EXERCISE AIM
The material below is to be copied exactly from the line with "- https://leafletjs.com/ is" up to and including the line with "-Je parle des projets", with nothing else kept and no pictures.

DATA TO EXAMINE
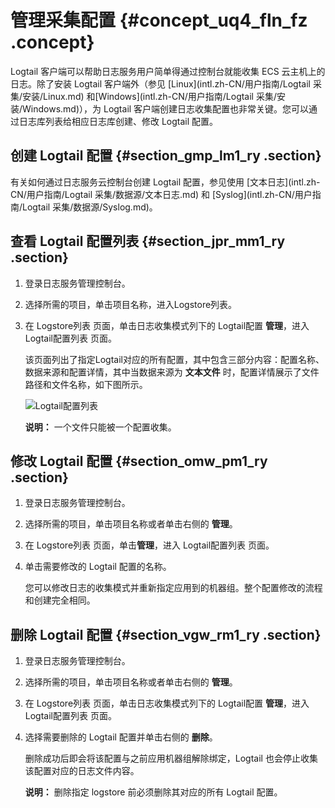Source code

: # 管理采集配置 {#concept_uq4_fln_fz .concept}

Logtail 客户端可以帮助日志服务用户简单得通过控制台就能收集 ECS 云主机上的日志。除了安装 Logtail 客户端外（参见 [Linux](intl.zh-CN/用户指南/Logtail 采集/安装/Linux.md) 和[Windows](intl.zh-CN/用户指南/Logtail 采集/安装/Windows.md)），为 Logtail 客户端创建日志收集配置也非常关键。您可以通过日志库列表给相应日志库创建、修改 Logtail 配置。

## 创建 Logtail 配置 {#section_gmp_lm1_ry .section}

有关如何通过日志服务云控制台创建 Logtail 配置，参见使用 [文本日志](intl.zh-CN/用户指南/Logtail 采集/数据源/文本日志.md) 和 [Syslog](intl.zh-CN/用户指南/Logtail 采集/数据源/Syslog.md)。

## 查看 Logtail 配置列表 {#section_jpr_mm1_ry .section}

1.  登录日志服务管理控制台。
2.  选择所需的项目，单击项目名称，进入Logstore列表。
3.  在 Logstore列表 页面，单击日志收集模式列下的 Logtail配置 **管理**，进入 Logtail配置列表 页面。

    该页面列出了指定Logtail对应的所有配置，其中包含三部分内容：配置名称、数据来源和配置详情，其中当数据来源为 **文本文件** 时，配置详情展示了文件路径和文件名称，如下图所示。

    ![](http://static-aliyun-doc.oss-cn-hangzhou.aliyuncs.com/assets/img/13077/5252_zh-CN.png "Logtail配置列表")

    **说明：** 一个文件只能被一个配置收集。


## 修改 Logtail 配置 {#section_omw_pm1_ry .section}

1.  登录日志服务管理控制台。
2.  选择所需的项目，单击项目名称或者单击右侧的 **管理**。
3.  在 Logstore列表 页面，单击**管理**，进入 Logtail配置列表 页面。
4.  单击需要修改的 Logtail 配置的名称。

    您可以修改日志的收集模式并重新指定应用到的机器组。整个配置修改的流程和创建完全相同。


## 删除 Logtail 配置 {#section_vgw_rm1_ry .section}

1.  登录日志服务管理控制台。
2.  选择所需的项目，单击项目名称或者单击右侧的 **管理**。
3.  在 Logstore列表 页面，单击日志收集模式列下的 Logtail配置 **管理**，进入 Logtail配置列表 页面。
4.  选择需要删除的 Logtail 配置并单击右侧的 **删除**。

    删除成功后即会将该配置与之前应用机器组解除绑定，Logtail 也会停止收集该配置对应的日志文件内容。

    **说明：** 删除指定 logstore 前必须删除其对应的所有 Logtail 配置。


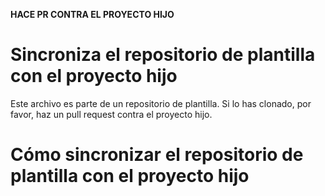 **HACE PR CONTRA EL PROYECTO HIJO**

# Sincroniza el repositorio de plantilla con el proyecto hijo
Este archivo es parte de un repositorio de plantilla. Si lo has clonado, por favor, haz un pull request contra el proyecto hijo.

# Cómo sincronizar el repositorio de plantilla con el proyecto hijo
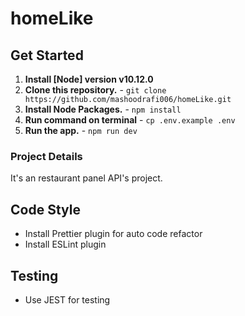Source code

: # homeLike

## Get Started

1. **Install [Node] version v10.12.0**
2. **Clone this repository.** - `git clone https://github.com/mashoodrafi006/homeLike.git`
3. **Install Node Packages.** - `npm install`
4. **Run command on terminal** - `cp .env.example .env`
5. **Run the app.** - `npm run dev`

### Project Details

It's an restaurant panel API's project.

## Code Style

-   Install Prettier plugin for auto code refactor
-   Install ESLint plugin

## Testing

-   Use JEST for testing
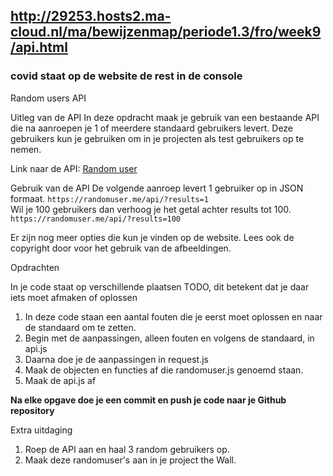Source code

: ## http://29253.hosts2.ma-cloud.nl/ma/bewijzenmap/periode1.3/fro/week9/api.html

### covid staat op de website de rest in de console

Random users API

Uitleg van de API
In deze opdracht maak je gebruik van een bestaande API die na aanroepen je 1 of meerdere standaard gebruikers levert. Deze gebruikers kun je gebruiken om in je projecten als test gebruikers op te nemen.

Link naar de API: [Random user](https://randomuser.me/)

Gebruik van de API
De volgende aanroep levert 1 gebruiker op in JSON formaat.
`https://randomuser.me/api/?results=1`  
Wil je 100 gebruikers dan verhoog je het getal achter results tot 100. `https://randomuser.me/api/?results=100`

Er zijn nog meer opties die kun je vinden op de website. Lees ook de copyright door voor het gebruik van de afbeeldingen.

Opdrachten

In je code staat op verschillende plaatsen TODO, dit betekent dat je daar iets moet afmaken of oplossen

1. In deze code staan een aantal fouten die je eerst moet oplossen en naar
   de standaard om te zetten.
2. Begin met de aanpassingen, alleen fouten en volgens de standaard, in api.js
3. Daarna doe je de aanpassingen in request.js
4. Maak de objecten en functies af die randomuser.js genoemd staan.
5. Maak de api.js af

**Na elke opgave doe je een commit en push je code naar je Github repository**

Extra uitdaging

1. Roep de API aan en haal 3 random gebruikers op.
2. Maak deze randomuser's aan in je project the Wall.
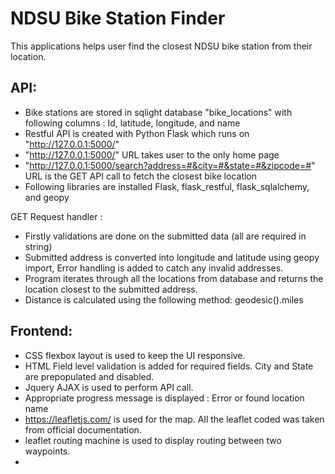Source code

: # NDSU Bike Station Finder
This applications helps user find the closest NDSU bike station from their location.

## API:
- Bike stations are stored in sqlight database "bike_locations" with following columns : Id, latitude, longitude, and name
- Restful API is created with Python Flask which runs on "http://127.0.0.1:5000/"
- "http://127.0.0.1:5000/" URL takes user to the only home page
- "http://127.0.0.1:5000/search?address=#&city=#&state=#&zipcode=#" URL is the GET API call to fetch the closest bike location
- Following libraries are installed Flask, flask_restful, flask_sqlalchemy, and geopy

GET Request handler :
- Firstly validations are done on the submitted data (all are required in string)
- Submitted address is converted into longitude and latitude using geopy import, Error handling is added to catch any invalid addresses. 
- Program iterates through all the locations from database and returns the location closest to the submitted address. 
- Distance is calculated using the following method: geodesic().miles

## Frontend:
- CSS flexbox layout is used to keep the UI responsive.
- HTML Field level validation is added for required fields. City and State are prepopulated and disabled.
- Jquery AJAX is used to perform API call.
- Appropriate progress message is displayed : Error or found location name
- https://leafletjs.com/ is used for the map. All the leaflet coded was taken from official documentation.
- leaflet routing machine is used to display routing between two waypoints.
- 
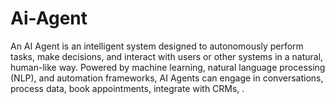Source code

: # Ai-Agent
An AI Agent is an intelligent system designed to autonomously perform tasks, make decisions, and interact with users or other systems in a natural, human-like way. Powered by machine learning, natural language processing (NLP), and automation frameworks, AI Agents can engage in conversations, process data, book appointments, integrate with CRMs, .
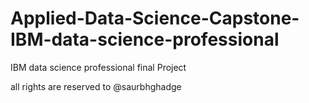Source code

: # Applied-Data-Science-Capstone-IBM-data-science-professional
IBM data science professional final Project  

   all rights are reserved to @saurbhghadge
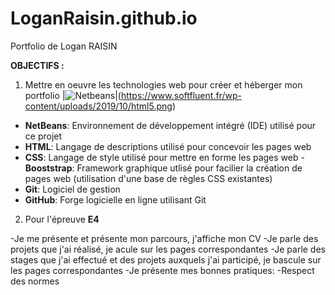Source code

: # LoganRaisin.github.io
 Portfolio de Logan RAISIN
 
 **OBJECTIFS :**
 
 1. Mettre en oeuvre les technologies web pour créer et héberger mon portfolio
|![Netbeans](https://upload.wikimedia.org/wikipedia/commons/thumb/9/98/Apache_NetBeans_Logo.svg/100px-Apache_NetBeans_Logo.svg.png)|(https://www.softfluent.fr/wp-content/uploads/2019/10/html5.png)
- **NetBeans**: Environnement de développement intégré (IDE) utilisé pour ce projet
- **HTML**: Langage de descriptions utilisé pour concevoir les pages web
- **CSS**: Langage de style utilisé pour mettre en forme les pages web
-**Booststrap**: Framework graphique utlisé pour facilier la création de pages web (utilisation d'une base de règles CSS existantes)
- **Git**: Logiciel de gestion
- **GitHub**: Forge logicielle en ligne utilisant Git

2. Pour l'épreuve **E4**

-Je me présente et présente mon parcours, j'affiche mon CV
-Je parle des projets que j'ai réalisé, je acule sur les pages correspondantes
-Je parle des stages que j'ai effectué et des projets auxquels j'ai participé, je bascule sur les pages correspondantes
-Je présente mes bonnes pratiques:
 -Respect des normes

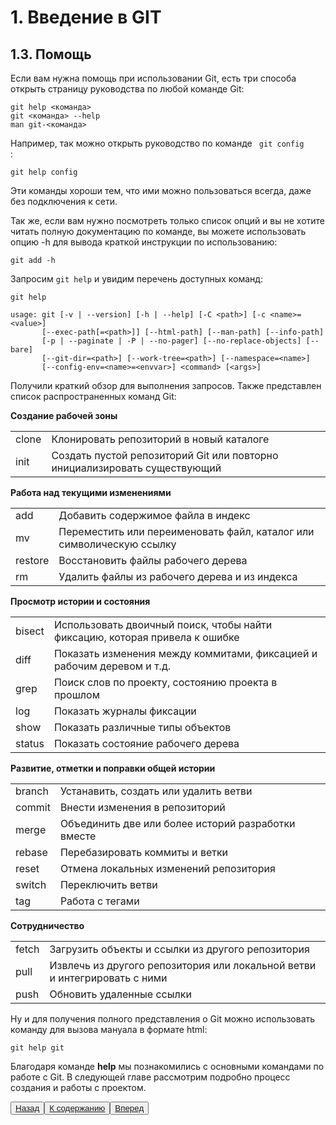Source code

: # 1. Введение в GIT

## 1.3. Помощь

Если вам нужна помощь при использовании Git, есть три способа открыть страницу руководства по любой команде Git:

    git help <команда>
    git <команда> --help
    man git-<команда>

Например, так можно открыть руководство по команде <code> git config </code>:

    git help config

Эти команды хороши тем, что ими можно пользоваться всегда, даже без подключения к сети. 

Так же, если вам нужно посмотреть только список опций и вы не хотите читать полную документацию по команде, вы можете использовать опцию -h для вывода краткой инструкции по использованию:

    git add -h
    
Запросим <code>git help</code> и увидим перечень доступных команд:

    git help

    usage: git [-v | --version] [-h | --help] [-C <path>] [-c <name>=<value>]
           [--exec-path[=<path>]] [--html-path] [--man-path] [--info-path]
           [-p | --paginate | -P | --no-pager] [--no-replace-objects] [--bare]
           [--git-dir=<path>] [--work-tree=<path>] [--namespace=<name>]
           [--config-env=<name>=<envvar>] <command> [<args>]

Получили краткий обзор для выполнения запросов. Также представлен список распространенных команд Git:

<table>
 <tr><b>Создание рабочей зоны</b></tr> 
 <tr><td>clone</td>
 <td>Клонировать репозиторий в новый каталоге</td></tr>
 <tr><td>init</td>
 <td>Создать пустой репозиторий Git или повторно инициализировать существующий</td></tr></table>

 <table>
 <tr><b>Работа над текущими изменениями</b></tr>
 <tr><td>add</td>
 <td>Добавить содержимое файла в индекс</td></tr>
 <tr><td>mv</td>
 <td>Переместить или переименовать файл, каталог или символическую ссылку</td></tr>
 <tr><td>restore</td>
 <td>Восстановить файлы рабочего дерева</td></tr>
 <tr><td>rm</td>
 <td>Удалить файлы из рабочего дерева и из индекса</td></tr>
</table>

<table>
 <tr><b>Просмотр истории и состояния</b></tr> 
 <tr><td>bisect</td>
 <td>Использовать двоичный поиск, чтобы найти фиксацию, которая привела к ошибке</td></tr>
 <tr><td>diff</td>
 <td>Показать изменения между коммитами, фиксацией и рабочим деревом и т.д.</td></tr>
 <tr><td>grep</td>
 <td>Поиск слов по проекту, состоянию проекта в прошлом</td></tr>
 <tr><td>log</td>
 <td>Показать журналы фиксации</td></tr>
 <tr><td>show</td>
 <td>Показать различные типы объектов</td></tr>
 <tr><td>status</td>
 <td>Показать состояние рабочего дерева</td></tr>
</table>

<table>
 <tr><b>Развитие, отметки и поправки общей истории</b></tr> 
 <tr><td>branch</td>
 <td>Устанавить, создать или удалить ветви</td></tr>
 <tr><td>commit</td>
 <td>Внести изменения в репозиторий</td></tr>
 <tr><td>merge</td>
 <td>Объединить две или более историй разработки вместе</td></tr>
 <tr><td>rebase</td>
 <td>Перебазировать коммиты и ветки</td></tr>
 <tr><td>reset</td>
 <td>Отмена локальных изменений репозитория</td></tr>
 <tr><td>switch</td>
 <td>Переключить ветви</td></tr>
 <tr><td>tag</td>
 <td>Работа с тегами</td></tr>
 </table>

<table>
 <tr><b>Сотрудничество</b></tr> 
 <tr><td>fetch</td>
 <td>Загрузить объекты и ссылки из другого репозитория</td></tr>
 <tr><td>pull</td>
 <td>Извлечь из другого репозитория или локальной ветви и интегрировать с ними</td></tr>
 <tr><td>push</td>
 <td>Обновить удаленные ссылки</td></tr>
</table>

Ну и для получения полного представления о Git можно использовать команду для вызова мануала в формате html:

    git help git

Благодаря команде **help** мы познакомились с основными командами по работе с Git. В следующей главе рассмотрим подробно процесс создания и работы с проектом.

<button>[Назад](/1.2.md)</button><button>[К содержанию](/readme.md)</button><button>[Вперед](/2.1.md)</button>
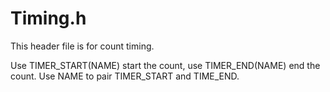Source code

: # Timing.h
This header file is for count timing.

Use TIMER_START(NAME) start the count, use TIMER_END(NAME) end the count.
Use NAME to pair TIMER_START and TIME_END.
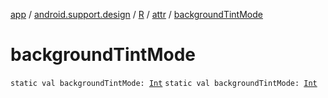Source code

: [app](../../../index.md) / [android.support.design](../../index.md) / [R](../index.md) / [attr](index.md) / [backgroundTintMode](./background-tint-mode.md)

# backgroundTintMode

`static val backgroundTintMode: `[`Int`](https://kotlinlang.org/api/latest/jvm/stdlib/kotlin/-int/index.html)
`static val backgroundTintMode: `[`Int`](https://kotlinlang.org/api/latest/jvm/stdlib/kotlin/-int/index.html)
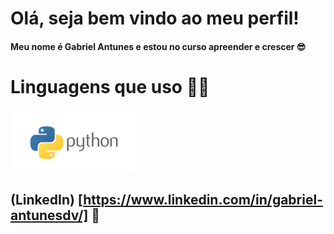 # Olá, seja bem vindo ao meu perfil!
#### Meu nome é Gabriel Antunes e estou no curso apreender e crescer 😎

# Linguagens que uso 👨‍💻
![Python](/imagens/py2.png
)
## (LinkedIn) [https://www.linkedin.com/in/gabriel-antunesdv/] 💼
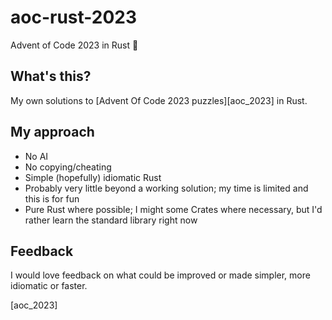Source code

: # aoc-rust-2023

Advent of Code 2023 in Rust 🎄

## What's this?

My own solutions to [Advent Of Code 2023 puzzles][aoc_2023] in Rust.

## My approach

* No AI
* No copying/cheating
* Simple (hopefully) idiomatic Rust
* Probably very little beyond a working solution; my time is limited and this is for fun
* Pure Rust where possible; I might some Crates where necessary, but I'd rather learn the standard library right now

## Feedback

I would love feedback on what could be improved or made simpler, more idiomatic or faster.


[aoc_2023]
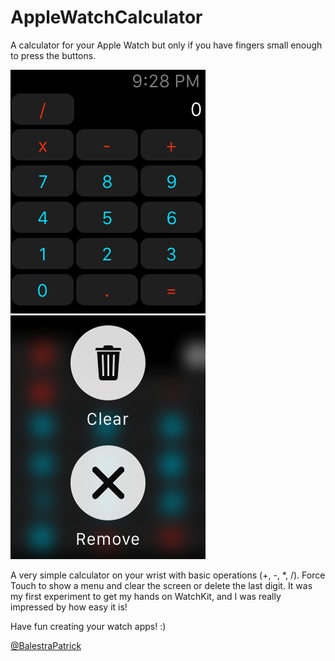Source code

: AppleWatchCalculator
====================

A calculator for your Apple Watch but only if you have fingers small enough to press the buttons.

<img src="Screenshot1.png"><img src="Screenshot2.png">

A very simple calculator on your wrist with basic operations (+, -, *, /). Force Touch to show a menu and clear the screen or delete the last digit.
It was my first experiment to get my hands on WatchKit, and I was really impressed by how easy it is!

Have fun creating your watch apps! :)

<a href="http://www.twitter.com/BalestraPatrick" target="_blank">@BalestraPatrick</a>
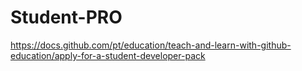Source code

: # Student-PRO

https://docs.github.com/pt/education/teach-and-learn-with-github-education/apply-for-a-student-developer-pack
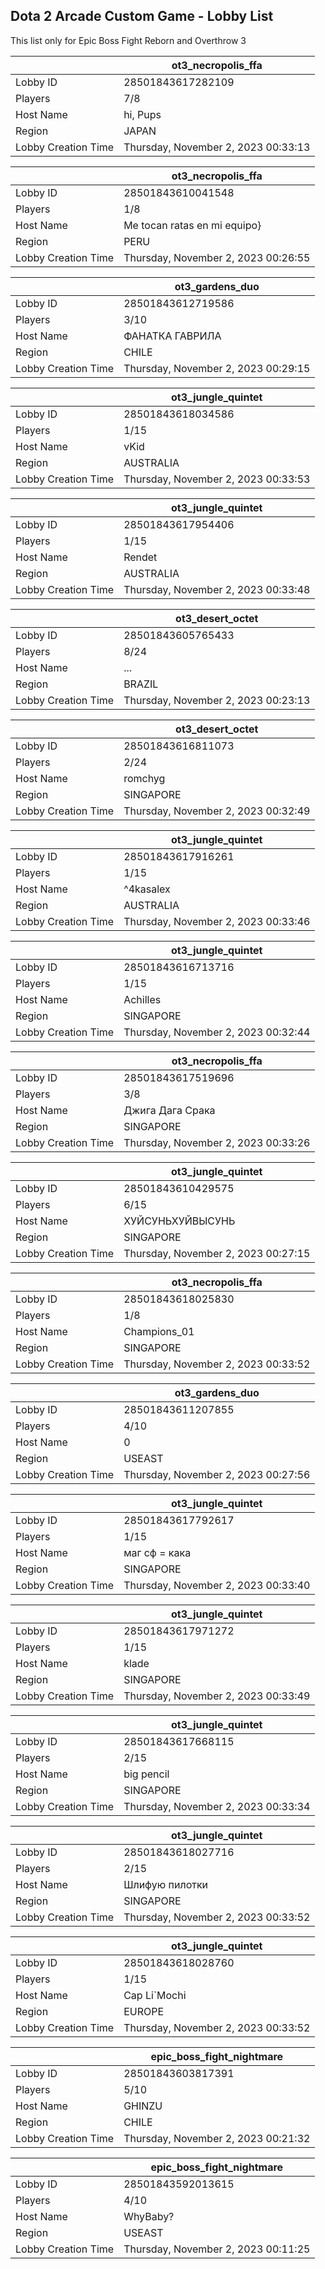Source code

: ## Dota 2 Arcade Custom Game - Lobby List

This list only for Epic Boss Fight Reborn and Overthrow 3

|  | ot3_necropolis_ffa |
| ------ | ------ |
| Lobby ID | 28501843617282109 |
| Players | 7/8 |
| Host Name | hi, Pups |
| Region | JAPAN |
| Lobby Creation Time | Thursday, November 2, 2023 00:33:13 |


|  | ot3_necropolis_ffa |
| ------ | ------ |
| Lobby ID | 28501843610041548 |
| Players | 1/8 |
| Host Name | Me tocan ratas en mi equipo} |
| Region | PERU |
| Lobby Creation Time | Thursday, November 2, 2023 00:26:55 |


|  | ot3_gardens_duo |
| ------ | ------ |
| Lobby ID | 28501843612719586 |
| Players | 3/10 |
| Host Name | ФАНАТКА ГАВРИЛА |
| Region | CHILE |
| Lobby Creation Time | Thursday, November 2, 2023 00:29:15 |


|  | ot3_jungle_quintet |
| ------ | ------ |
| Lobby ID | 28501843618034586 |
| Players | 1/15 |
| Host Name | vKid |
| Region | AUSTRALIA |
| Lobby Creation Time | Thursday, November 2, 2023 00:33:53 |


|  | ot3_jungle_quintet |
| ------ | ------ |
| Lobby ID | 28501843617954406 |
| Players | 1/15 |
| Host Name | Rendet |
| Region | AUSTRALIA |
| Lobby Creation Time | Thursday, November 2, 2023 00:33:48 |


|  | ot3_desert_octet |
| ------ | ------ |
| Lobby ID | 28501843605765433 |
| Players | 8/24 |
| Host Name | ... |
| Region | BRAZIL |
| Lobby Creation Time | Thursday, November 2, 2023 00:23:13 |


|  | ot3_desert_octet |
| ------ | ------ |
| Lobby ID | 28501843616811073 |
| Players | 2/24 |
| Host Name | romchyg |
| Region | SINGAPORE |
| Lobby Creation Time | Thursday, November 2, 2023 00:32:49 |


|  | ot3_jungle_quintet |
| ------ | ------ |
| Lobby ID | 28501843617916261 |
| Players | 1/15 |
| Host Name | ^4kasalex |
| Region | AUSTRALIA |
| Lobby Creation Time | Thursday, November 2, 2023 00:33:46 |


|  | ot3_jungle_quintet |
| ------ | ------ |
| Lobby ID | 28501843616713716 |
| Players | 1/15 |
| Host Name | Achilles |
| Region | SINGAPORE |
| Lobby Creation Time | Thursday, November 2, 2023 00:32:44 |


|  | ot3_necropolis_ffa |
| ------ | ------ |
| Lobby ID | 28501843617519696 |
| Players | 3/8 |
| Host Name | Джига Дага Срака |
| Region | SINGAPORE |
| Lobby Creation Time | Thursday, November 2, 2023 00:33:26 |


|  | ot3_jungle_quintet |
| ------ | ------ |
| Lobby ID | 28501843610429575 |
| Players | 6/15 |
| Host Name | ХУЙСУНЬХУЙВЫСУНЬ |
| Region | SINGAPORE |
| Lobby Creation Time | Thursday, November 2, 2023 00:27:15 |


|  | ot3_necropolis_ffa |
| ------ | ------ |
| Lobby ID | 28501843618025830 |
| Players | 1/8 |
| Host Name | Champions_01 |
| Region | SINGAPORE |
| Lobby Creation Time | Thursday, November 2, 2023 00:33:52 |


|  | ot3_gardens_duo |
| ------ | ------ |
| Lobby ID | 28501843611207855 |
| Players | 4/10 |
| Host Name | 0 |
| Region | USEAST |
| Lobby Creation Time | Thursday, November 2, 2023 00:27:56 |


|  | ot3_jungle_quintet |
| ------ | ------ |
| Lobby ID | 28501843617792617 |
| Players | 1/15 |
| Host Name | маг сф = кака |
| Region | SINGAPORE |
| Lobby Creation Time | Thursday, November 2, 2023 00:33:40 |


|  | ot3_jungle_quintet |
| ------ | ------ |
| Lobby ID | 28501843617971272 |
| Players | 1/15 |
| Host Name | klade |
| Region | SINGAPORE |
| Lobby Creation Time | Thursday, November 2, 2023 00:33:49 |


|  | ot3_jungle_quintet |
| ------ | ------ |
| Lobby ID | 28501843617668115 |
| Players | 2/15 |
| Host Name | big pencil |
| Region | SINGAPORE |
| Lobby Creation Time | Thursday, November 2, 2023 00:33:34 |


|  | ot3_jungle_quintet |
| ------ | ------ |
| Lobby ID | 28501843618027716 |
| Players | 2/15 |
| Host Name | Шлифую пилотки |
| Region | SINGAPORE |
| Lobby Creation Time | Thursday, November 2, 2023 00:33:52 |


|  | ot3_jungle_quintet |
| ------ | ------ |
| Lobby ID | 28501843618028760 |
| Players | 1/15 |
| Host Name | Cap Li`Mochi |
| Region | EUROPE |
| Lobby Creation Time | Thursday, November 2, 2023 00:33:52 |


|  | epic_boss_fight_nightmare |
| ------ | ------ |
| Lobby ID | 28501843603817391 |
| Players | 5/10 |
| Host Name | GHINZU |
| Region | CHILE |
| Lobby Creation Time | Thursday, November 2, 2023 00:21:32 |


|  | epic_boss_fight_nightmare |
| ------ | ------ |
| Lobby ID | 28501843592013615 |
| Players | 4/10 |
| Host Name | WhyBaby? |
| Region | USEAST |
| Lobby Creation Time | Thursday, November 2, 2023 00:11:25 |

ANSWER AREA
- https://leafletjs.com/ is used for the map. All the leaflet coded was taken from official documentation.
- leaflet routing machine is used to display routing between two waypoints.
- 
Source code

: # Ai-Agent
An AI Agent is an intelligent system designed to autonomously perform tasks, make decisions, and interact with users or other systems in a natural, human-like way. Powered by machine learning, natural language processing (NLP), and automation frameworks, AI Agents can engage in conversations, process data, book appointments, integrate with CRMs, .
Source code

: # Applied-Data-Science-Capstone-IBM-data-science-professional
IBM data science professional final Project  

   all rights are reserved to @saurbhghadge
Source code

: # LoganRaisin.github.io
 Portfolio de Logan RAISIN
 
 **OBJECTIFS :**
 
 1. Mettre en oeuvre les technologies web pour créer et héberger mon portfolio
|![Netbeans](https://upload.wikimedia.org/wikipedia/commons/thumb/9/98/Apache_NetBeans_Logo.svg/100px-Apache_NetBeans_Logo.svg.png)|(https://www.softfluent.fr/wp-content/uploads/2019/10/html5.png)
- **NetBeans**: Environnement de développement intégré (IDE) utilisé pour ce projet
- **HTML**: Langage de descriptions utilisé pour concevoir les pages web
- **CSS**: Langage de style utilisé pour mettre en forme les pages web
-**Booststrap**: Framework graphique utlisé pour facilier la création de pages web (utilisation d'une base de règles CSS existantes)
- **Git**: Logiciel de gestion
- **GitHub**: Forge logicielle en ligne utilisant Git

2. Pour l'épreuve **E4**

-Je me présente et présente mon parcours, j'affiche mon CV
-Je parle des projets que j'ai réalisé, je acule sur les pages correspondantes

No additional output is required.